** Opening Data for review block **

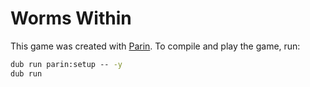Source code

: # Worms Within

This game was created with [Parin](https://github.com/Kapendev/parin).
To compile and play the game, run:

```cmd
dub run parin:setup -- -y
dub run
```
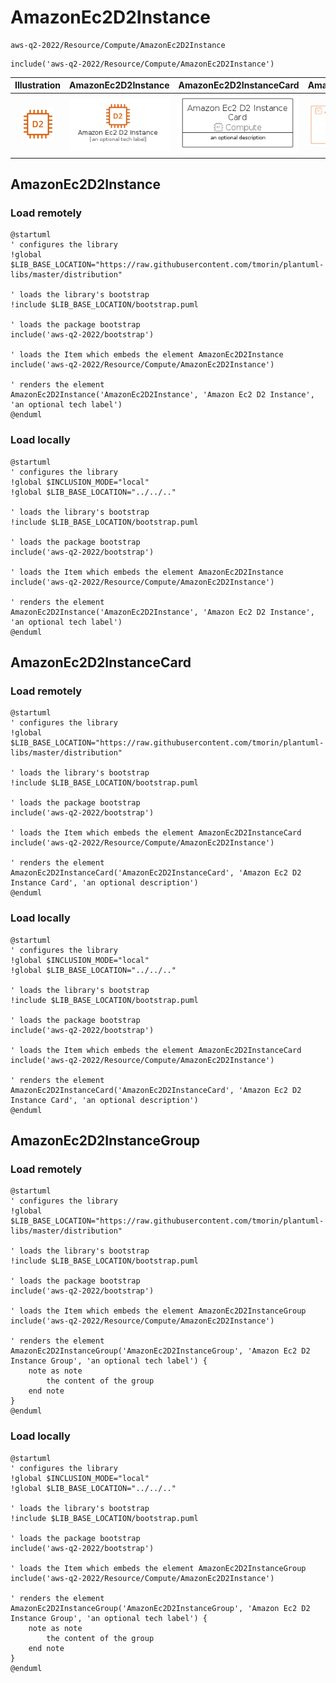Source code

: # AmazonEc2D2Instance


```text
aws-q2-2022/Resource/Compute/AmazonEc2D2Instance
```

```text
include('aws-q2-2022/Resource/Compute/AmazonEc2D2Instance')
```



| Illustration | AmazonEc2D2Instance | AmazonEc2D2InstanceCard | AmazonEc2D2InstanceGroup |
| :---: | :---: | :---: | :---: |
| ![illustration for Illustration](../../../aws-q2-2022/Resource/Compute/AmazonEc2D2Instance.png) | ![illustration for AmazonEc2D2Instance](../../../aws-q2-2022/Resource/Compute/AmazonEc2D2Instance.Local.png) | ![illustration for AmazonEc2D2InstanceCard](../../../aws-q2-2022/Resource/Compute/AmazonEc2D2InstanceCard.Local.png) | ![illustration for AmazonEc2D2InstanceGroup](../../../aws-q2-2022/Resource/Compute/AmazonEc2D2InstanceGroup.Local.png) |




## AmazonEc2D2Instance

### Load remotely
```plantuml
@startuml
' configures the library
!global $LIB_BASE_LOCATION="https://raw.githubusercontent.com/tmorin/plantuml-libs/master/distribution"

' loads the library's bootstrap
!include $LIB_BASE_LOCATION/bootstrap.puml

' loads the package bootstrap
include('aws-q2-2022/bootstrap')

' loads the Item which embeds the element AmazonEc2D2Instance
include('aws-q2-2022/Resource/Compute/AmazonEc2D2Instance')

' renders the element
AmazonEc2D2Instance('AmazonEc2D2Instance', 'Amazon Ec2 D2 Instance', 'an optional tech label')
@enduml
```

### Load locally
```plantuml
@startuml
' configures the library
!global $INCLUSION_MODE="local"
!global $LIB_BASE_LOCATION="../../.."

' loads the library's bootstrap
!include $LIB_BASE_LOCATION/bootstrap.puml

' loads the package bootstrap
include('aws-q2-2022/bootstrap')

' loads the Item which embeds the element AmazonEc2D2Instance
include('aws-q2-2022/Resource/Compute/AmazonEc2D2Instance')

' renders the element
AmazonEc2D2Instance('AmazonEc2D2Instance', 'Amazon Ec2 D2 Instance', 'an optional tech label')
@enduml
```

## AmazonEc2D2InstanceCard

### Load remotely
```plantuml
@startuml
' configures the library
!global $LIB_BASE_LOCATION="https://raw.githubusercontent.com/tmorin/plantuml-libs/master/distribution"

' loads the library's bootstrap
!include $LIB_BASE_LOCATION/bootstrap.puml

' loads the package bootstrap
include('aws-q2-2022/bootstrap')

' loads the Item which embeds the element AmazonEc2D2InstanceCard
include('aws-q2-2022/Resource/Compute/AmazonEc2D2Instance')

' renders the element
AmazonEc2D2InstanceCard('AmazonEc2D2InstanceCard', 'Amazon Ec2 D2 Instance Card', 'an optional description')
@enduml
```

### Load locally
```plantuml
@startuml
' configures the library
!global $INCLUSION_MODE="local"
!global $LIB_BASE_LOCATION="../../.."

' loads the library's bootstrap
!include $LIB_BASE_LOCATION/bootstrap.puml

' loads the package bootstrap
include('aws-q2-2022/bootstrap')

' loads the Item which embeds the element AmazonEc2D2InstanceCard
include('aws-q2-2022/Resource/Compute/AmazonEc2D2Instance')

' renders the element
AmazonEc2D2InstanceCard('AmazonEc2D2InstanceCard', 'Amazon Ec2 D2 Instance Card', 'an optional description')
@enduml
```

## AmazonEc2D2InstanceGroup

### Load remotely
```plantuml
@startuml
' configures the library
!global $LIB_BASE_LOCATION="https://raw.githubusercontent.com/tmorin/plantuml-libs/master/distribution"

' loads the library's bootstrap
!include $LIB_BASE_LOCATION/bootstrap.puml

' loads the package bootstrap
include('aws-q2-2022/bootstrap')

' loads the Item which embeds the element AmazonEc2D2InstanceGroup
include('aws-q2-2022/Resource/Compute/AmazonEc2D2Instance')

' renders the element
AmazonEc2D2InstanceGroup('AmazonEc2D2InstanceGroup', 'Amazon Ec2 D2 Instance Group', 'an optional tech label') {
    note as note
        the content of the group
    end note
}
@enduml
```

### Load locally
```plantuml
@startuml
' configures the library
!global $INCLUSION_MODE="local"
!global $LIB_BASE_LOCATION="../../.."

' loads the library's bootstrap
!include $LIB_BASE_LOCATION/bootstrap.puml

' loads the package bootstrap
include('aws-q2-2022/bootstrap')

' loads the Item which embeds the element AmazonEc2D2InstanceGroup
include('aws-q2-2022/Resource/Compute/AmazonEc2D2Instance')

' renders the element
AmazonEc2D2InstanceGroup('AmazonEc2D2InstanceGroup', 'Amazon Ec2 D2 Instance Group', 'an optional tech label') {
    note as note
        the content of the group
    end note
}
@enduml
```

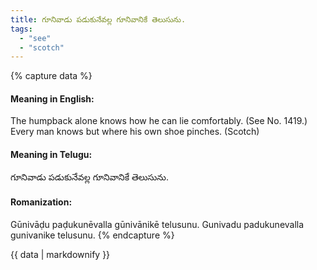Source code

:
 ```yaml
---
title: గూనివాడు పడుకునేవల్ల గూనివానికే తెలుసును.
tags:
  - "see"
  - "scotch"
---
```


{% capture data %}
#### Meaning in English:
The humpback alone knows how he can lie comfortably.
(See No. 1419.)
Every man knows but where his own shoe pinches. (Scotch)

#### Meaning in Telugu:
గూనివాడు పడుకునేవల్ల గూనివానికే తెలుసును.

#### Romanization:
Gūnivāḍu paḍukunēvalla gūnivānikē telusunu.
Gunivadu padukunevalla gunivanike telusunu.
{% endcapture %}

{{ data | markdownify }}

** Closing Data for review block **

What the task requires
Count the lines of the records that include the word "knows". Give the number by itself.

Output for this exercise
2